Long-Term Thinking and Short-Term Events
Unfortunately, these partial solutions do not even begin to address the most important element of surge capacity: staffing. Hospitals are not merely buildings stocked with large quantities of advanced medical equipment. What makes a hospital function effectively is the people who work there – hundreds of them, in most large hospitals, representing a broad spectrum of essential medical specialties.
Many hospitals already have plans in place to meet surges that last a few shifts, or a day or two, by calling in additional staff, canceling elective admissions, and/or expediting discharges. These measures, combined with an effective plan to keep the temporarily overcrowded facility and complex medical equipment systems fully operational, usually will allow the hospital or other medical facility to manage the increase in surge capacity required by a short-term event such as a major fire, train wreck, or industrial accident.
States, and increasingly multi-hospital systems, must think on much larger terms, though. Several hospitals working in close cooperation in a well-coordinated fashion can distribute the increased volume of patients throughout their collective individual capacities. In addition, hospitals too distant to receive patients from the emergency scene could make members of their own staffs available to provide at least some of the surge capacity needed at the hospitals closer to the scene.
No Final Solution Possible
JCOHAO standards allow for the chief executive officer (CEO) and/or administrator of a hospital to grant temporary privileges to appropriate medical professionals. The judicious use of this authority allows licensed professionals to volunteer during an emergency without the hospital risking its own accreditation. An essential planning step in this situation is to codify the process by which the administrator would review the volunteer’s credentials and determine his or her suitability. Without such a plan, the hospital would certainly end up making decisions on a subjective basis.
Surge is a difficult issue to address in an era of continuous budget pressures to streamline operations at almost every hospital in the country. Today, in fact, it is inconceivable that any hospital would have the ability and/or financial resources needed to hire the additional doctors, nurses, lab technicians, and other personnel required to care for a massive influx of additional patients – and at the same time provide the extra bed spaces, medical equipment, and other physical resources that also would be needed. All hospitals have a certain amount of latitude to accommodate reasonably foreseeable spikes in intake, but this natural expansion of a hospital’s daily census is dwarfed by what might be expected in a major emergency.
Fortunately, even prior to Hurricane Katrina the U.S. Department of Health and Human Services had been funding state and local efforts on this issue through its Health Resources and Services Administration program – which, for the current grant period, has required states to meet specific minimum goals for hospital surge capacity. Meeting those goals – 500 regular beds per million of population, and 50 specialty beds per million of population – will reduce the size of the capacity problem, but will not solve it completely.

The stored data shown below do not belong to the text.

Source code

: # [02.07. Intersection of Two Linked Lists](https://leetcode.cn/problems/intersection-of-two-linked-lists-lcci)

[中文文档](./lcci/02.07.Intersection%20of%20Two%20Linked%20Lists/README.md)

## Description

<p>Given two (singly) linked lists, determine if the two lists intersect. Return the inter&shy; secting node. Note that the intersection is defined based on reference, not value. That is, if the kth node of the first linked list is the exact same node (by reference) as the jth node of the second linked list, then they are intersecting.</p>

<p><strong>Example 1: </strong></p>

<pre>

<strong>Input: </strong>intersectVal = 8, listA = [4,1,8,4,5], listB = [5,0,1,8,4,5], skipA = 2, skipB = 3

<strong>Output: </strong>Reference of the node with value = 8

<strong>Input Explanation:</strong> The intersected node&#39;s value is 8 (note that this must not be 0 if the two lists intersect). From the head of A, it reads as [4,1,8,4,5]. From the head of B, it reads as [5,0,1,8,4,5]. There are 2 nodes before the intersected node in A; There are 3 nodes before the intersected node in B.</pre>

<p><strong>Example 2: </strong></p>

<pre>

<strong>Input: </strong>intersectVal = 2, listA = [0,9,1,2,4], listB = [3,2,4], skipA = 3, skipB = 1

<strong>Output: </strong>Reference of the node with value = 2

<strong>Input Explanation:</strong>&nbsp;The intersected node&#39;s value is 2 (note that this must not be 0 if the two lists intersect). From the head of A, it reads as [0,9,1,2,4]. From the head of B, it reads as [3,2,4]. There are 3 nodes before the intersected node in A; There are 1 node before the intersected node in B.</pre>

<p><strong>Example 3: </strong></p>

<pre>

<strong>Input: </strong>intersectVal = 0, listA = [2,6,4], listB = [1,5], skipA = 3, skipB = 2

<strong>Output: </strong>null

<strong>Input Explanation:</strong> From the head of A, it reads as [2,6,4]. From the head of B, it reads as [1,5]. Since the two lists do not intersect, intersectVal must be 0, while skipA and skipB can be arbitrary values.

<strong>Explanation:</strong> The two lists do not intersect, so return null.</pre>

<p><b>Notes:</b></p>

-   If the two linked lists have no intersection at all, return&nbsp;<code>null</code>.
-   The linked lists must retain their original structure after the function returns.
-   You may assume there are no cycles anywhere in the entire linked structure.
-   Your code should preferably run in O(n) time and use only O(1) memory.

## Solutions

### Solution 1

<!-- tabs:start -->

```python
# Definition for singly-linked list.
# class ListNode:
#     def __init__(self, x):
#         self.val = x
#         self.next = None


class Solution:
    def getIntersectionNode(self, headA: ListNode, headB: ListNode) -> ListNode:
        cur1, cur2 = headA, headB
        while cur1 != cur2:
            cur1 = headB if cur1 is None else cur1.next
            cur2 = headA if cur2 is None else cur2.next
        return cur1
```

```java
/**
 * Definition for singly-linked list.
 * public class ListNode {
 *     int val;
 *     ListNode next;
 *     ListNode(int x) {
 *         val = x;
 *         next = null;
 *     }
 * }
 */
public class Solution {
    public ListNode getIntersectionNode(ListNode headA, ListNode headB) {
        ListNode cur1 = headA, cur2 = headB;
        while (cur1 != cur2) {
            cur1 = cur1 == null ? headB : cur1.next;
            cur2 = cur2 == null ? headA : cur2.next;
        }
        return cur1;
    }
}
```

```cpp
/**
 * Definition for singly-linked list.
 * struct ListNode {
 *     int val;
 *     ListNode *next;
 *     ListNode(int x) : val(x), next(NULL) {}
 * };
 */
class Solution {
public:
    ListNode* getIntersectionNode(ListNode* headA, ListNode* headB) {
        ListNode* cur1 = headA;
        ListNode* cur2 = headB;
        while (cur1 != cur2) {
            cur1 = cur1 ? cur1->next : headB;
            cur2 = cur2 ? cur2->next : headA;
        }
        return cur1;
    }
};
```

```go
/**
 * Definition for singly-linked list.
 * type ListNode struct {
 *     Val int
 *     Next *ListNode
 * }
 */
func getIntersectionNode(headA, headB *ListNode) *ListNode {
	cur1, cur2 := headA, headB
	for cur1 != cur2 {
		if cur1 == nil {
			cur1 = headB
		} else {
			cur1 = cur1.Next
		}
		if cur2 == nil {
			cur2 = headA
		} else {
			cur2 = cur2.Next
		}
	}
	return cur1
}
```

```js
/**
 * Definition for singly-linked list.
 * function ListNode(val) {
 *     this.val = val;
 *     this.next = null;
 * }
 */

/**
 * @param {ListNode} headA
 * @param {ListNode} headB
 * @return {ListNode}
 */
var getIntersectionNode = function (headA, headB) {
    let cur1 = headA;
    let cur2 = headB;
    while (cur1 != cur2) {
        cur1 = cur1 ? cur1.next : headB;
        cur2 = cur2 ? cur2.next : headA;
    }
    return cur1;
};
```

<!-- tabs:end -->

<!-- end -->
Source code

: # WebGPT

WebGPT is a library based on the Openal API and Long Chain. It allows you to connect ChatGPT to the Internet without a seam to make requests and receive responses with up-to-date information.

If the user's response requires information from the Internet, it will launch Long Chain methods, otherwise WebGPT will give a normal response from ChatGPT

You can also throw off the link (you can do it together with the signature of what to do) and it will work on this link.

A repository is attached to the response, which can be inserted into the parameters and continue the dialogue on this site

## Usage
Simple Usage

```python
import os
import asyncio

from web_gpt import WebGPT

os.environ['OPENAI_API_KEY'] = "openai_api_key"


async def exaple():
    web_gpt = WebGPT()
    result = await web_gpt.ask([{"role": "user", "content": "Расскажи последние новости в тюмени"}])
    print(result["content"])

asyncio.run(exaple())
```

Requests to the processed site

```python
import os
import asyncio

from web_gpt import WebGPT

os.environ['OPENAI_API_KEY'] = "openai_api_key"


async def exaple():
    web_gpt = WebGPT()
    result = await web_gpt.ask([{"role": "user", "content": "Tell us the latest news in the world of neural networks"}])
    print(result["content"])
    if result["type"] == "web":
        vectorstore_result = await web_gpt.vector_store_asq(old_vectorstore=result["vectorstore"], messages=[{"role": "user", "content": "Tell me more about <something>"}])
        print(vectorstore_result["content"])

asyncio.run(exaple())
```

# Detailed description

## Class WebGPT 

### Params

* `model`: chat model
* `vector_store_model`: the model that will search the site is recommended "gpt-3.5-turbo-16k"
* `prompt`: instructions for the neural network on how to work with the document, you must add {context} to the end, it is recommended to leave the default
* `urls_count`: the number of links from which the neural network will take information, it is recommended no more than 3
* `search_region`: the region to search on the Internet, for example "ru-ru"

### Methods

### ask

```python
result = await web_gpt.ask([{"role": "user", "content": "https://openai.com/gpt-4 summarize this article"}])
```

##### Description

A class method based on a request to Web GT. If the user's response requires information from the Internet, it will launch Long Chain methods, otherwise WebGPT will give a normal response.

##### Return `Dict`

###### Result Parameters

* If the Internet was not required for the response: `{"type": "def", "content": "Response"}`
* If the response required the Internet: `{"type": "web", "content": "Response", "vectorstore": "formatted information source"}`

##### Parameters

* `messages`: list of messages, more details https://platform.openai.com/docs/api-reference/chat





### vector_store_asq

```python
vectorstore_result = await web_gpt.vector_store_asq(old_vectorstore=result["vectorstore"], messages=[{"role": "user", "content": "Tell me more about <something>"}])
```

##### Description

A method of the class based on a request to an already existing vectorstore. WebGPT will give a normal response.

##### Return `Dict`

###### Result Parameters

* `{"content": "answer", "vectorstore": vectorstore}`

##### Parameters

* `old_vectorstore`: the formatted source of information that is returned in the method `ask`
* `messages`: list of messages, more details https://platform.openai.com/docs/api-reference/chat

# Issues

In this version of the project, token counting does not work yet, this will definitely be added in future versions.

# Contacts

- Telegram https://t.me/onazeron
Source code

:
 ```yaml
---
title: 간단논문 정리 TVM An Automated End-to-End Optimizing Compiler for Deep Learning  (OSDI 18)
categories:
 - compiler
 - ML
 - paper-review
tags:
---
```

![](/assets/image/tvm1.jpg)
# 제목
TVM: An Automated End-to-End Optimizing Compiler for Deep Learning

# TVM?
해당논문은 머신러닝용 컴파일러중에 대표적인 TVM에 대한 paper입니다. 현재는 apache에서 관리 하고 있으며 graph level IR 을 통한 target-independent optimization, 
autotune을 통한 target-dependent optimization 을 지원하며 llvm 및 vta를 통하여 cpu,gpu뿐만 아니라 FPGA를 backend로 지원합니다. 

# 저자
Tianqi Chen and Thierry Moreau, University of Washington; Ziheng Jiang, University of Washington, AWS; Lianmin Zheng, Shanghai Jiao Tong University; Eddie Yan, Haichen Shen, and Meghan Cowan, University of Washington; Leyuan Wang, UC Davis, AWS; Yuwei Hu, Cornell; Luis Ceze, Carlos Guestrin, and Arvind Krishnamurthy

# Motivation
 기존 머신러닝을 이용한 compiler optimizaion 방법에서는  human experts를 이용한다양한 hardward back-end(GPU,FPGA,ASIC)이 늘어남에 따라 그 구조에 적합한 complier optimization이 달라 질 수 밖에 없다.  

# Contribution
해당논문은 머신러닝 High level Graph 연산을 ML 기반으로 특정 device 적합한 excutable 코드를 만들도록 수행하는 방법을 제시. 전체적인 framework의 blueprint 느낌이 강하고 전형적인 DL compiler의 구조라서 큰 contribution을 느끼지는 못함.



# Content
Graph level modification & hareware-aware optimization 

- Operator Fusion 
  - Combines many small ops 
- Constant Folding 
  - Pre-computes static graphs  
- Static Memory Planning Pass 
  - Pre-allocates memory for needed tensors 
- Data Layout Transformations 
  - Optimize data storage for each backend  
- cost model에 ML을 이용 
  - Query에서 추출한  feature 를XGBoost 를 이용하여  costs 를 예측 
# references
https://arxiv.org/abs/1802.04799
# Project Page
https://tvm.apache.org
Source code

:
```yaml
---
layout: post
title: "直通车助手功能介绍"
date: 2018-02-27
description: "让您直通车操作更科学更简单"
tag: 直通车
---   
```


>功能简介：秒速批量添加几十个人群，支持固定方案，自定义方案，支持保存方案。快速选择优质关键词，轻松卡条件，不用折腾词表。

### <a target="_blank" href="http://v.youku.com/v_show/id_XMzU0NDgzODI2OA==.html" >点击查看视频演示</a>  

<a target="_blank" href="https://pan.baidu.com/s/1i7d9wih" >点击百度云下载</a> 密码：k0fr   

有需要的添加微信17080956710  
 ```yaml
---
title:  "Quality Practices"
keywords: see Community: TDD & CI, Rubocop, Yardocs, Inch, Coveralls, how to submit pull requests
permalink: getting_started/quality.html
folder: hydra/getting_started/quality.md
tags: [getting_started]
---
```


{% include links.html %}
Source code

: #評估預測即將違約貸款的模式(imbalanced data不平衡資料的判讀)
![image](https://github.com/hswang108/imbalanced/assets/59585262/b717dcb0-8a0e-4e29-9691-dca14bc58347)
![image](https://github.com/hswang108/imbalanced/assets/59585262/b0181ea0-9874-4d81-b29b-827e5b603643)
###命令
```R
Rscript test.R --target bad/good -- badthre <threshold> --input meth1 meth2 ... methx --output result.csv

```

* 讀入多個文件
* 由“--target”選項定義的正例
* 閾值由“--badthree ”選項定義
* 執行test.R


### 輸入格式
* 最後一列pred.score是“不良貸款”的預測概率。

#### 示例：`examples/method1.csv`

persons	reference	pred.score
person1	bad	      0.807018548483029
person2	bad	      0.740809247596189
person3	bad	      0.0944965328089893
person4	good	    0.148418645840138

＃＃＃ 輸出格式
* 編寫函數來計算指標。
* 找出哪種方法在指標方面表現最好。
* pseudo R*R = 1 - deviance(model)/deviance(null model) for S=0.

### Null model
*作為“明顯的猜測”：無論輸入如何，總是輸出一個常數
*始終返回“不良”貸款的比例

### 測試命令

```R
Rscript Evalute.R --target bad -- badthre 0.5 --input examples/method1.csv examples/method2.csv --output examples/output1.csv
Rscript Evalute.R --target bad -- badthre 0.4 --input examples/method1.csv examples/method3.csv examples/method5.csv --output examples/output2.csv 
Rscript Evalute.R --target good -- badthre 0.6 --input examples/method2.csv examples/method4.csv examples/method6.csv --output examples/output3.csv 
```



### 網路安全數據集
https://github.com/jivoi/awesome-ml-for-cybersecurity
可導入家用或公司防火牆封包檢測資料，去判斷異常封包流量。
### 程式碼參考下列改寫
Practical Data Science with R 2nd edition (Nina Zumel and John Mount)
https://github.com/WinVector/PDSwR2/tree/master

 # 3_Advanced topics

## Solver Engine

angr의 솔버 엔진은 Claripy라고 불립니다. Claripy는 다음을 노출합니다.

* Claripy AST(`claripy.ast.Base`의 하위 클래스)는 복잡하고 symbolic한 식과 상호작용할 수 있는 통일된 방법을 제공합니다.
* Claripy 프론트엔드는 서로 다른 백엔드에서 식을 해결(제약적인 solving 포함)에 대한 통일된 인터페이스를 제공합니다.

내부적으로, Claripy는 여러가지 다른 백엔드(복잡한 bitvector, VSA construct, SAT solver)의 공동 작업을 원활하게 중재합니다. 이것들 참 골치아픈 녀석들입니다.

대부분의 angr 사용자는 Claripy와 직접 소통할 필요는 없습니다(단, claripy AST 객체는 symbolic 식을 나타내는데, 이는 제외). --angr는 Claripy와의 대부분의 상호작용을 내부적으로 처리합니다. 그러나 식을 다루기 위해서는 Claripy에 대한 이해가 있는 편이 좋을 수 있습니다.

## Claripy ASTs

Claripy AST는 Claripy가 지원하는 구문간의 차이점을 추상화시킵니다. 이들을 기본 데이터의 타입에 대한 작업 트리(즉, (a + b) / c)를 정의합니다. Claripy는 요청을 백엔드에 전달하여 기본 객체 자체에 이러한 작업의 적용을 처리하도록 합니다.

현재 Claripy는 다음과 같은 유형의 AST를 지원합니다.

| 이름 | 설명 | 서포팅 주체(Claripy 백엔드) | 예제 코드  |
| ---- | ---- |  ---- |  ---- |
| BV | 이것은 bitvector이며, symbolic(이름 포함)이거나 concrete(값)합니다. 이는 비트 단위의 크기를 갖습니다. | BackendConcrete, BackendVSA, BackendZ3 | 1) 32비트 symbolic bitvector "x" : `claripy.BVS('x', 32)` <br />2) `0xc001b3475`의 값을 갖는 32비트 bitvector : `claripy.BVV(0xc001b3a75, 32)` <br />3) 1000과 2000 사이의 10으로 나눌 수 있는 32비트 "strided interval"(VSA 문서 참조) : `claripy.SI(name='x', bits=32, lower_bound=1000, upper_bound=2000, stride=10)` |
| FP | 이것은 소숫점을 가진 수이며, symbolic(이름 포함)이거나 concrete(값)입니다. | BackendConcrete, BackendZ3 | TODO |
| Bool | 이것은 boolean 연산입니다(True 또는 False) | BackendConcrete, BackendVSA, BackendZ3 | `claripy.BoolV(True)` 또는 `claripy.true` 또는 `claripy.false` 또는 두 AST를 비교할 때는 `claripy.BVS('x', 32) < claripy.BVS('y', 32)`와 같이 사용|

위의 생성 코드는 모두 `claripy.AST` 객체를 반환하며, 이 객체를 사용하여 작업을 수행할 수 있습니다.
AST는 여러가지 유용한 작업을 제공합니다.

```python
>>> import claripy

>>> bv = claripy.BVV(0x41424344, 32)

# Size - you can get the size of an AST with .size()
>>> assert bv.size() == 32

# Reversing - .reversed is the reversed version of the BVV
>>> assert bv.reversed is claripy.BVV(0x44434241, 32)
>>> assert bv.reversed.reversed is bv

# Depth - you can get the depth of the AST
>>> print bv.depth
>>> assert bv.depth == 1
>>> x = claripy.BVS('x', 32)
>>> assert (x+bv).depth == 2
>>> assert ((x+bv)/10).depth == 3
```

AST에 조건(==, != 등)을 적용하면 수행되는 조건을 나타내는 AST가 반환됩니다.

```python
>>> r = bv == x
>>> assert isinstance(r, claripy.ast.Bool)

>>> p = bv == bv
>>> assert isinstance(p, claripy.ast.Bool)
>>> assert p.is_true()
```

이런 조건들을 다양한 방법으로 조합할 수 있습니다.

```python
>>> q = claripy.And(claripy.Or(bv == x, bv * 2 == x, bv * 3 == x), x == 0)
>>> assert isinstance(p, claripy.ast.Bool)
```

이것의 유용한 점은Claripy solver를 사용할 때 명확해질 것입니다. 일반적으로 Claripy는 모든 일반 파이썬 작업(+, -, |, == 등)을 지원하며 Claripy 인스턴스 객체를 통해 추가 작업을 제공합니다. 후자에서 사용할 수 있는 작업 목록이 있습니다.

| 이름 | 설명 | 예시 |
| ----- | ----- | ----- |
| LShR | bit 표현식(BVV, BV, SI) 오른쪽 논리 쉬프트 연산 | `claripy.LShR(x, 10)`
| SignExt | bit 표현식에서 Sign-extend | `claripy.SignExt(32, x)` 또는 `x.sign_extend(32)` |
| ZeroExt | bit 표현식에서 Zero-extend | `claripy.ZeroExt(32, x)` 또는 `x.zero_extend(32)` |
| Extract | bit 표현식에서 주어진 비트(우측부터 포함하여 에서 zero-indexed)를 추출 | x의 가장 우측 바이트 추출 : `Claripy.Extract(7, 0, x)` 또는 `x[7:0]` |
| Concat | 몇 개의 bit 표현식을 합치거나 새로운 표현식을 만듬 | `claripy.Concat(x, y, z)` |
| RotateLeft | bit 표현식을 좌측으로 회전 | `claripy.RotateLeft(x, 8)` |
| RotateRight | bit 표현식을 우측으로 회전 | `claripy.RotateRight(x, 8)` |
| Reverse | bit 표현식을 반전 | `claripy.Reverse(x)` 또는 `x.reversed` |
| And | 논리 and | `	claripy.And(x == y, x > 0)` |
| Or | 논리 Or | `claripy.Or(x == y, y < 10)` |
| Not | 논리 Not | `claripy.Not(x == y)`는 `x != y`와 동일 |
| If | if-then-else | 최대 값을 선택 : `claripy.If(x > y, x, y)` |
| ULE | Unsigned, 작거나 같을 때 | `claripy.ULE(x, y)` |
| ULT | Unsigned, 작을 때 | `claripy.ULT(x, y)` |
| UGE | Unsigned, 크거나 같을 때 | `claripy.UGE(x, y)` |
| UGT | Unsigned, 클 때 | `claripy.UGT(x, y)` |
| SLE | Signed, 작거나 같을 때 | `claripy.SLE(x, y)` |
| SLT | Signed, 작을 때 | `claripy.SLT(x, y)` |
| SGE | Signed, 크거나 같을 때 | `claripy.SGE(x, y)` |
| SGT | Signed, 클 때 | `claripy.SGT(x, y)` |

The difficulty in crafting a final and complete solution to the surge-capacity problem is that it is by nature an upward spiral. Initially a single hospital is overwhelmed, then all of the medical resources in the surrounding community, and then the surrounding communities and the state and finally the multi-state region. Clearly, there are some local surge issues that already are being worked on. There also are some broader national surge solutions, or partial solutions, possible – but these are not yet in place.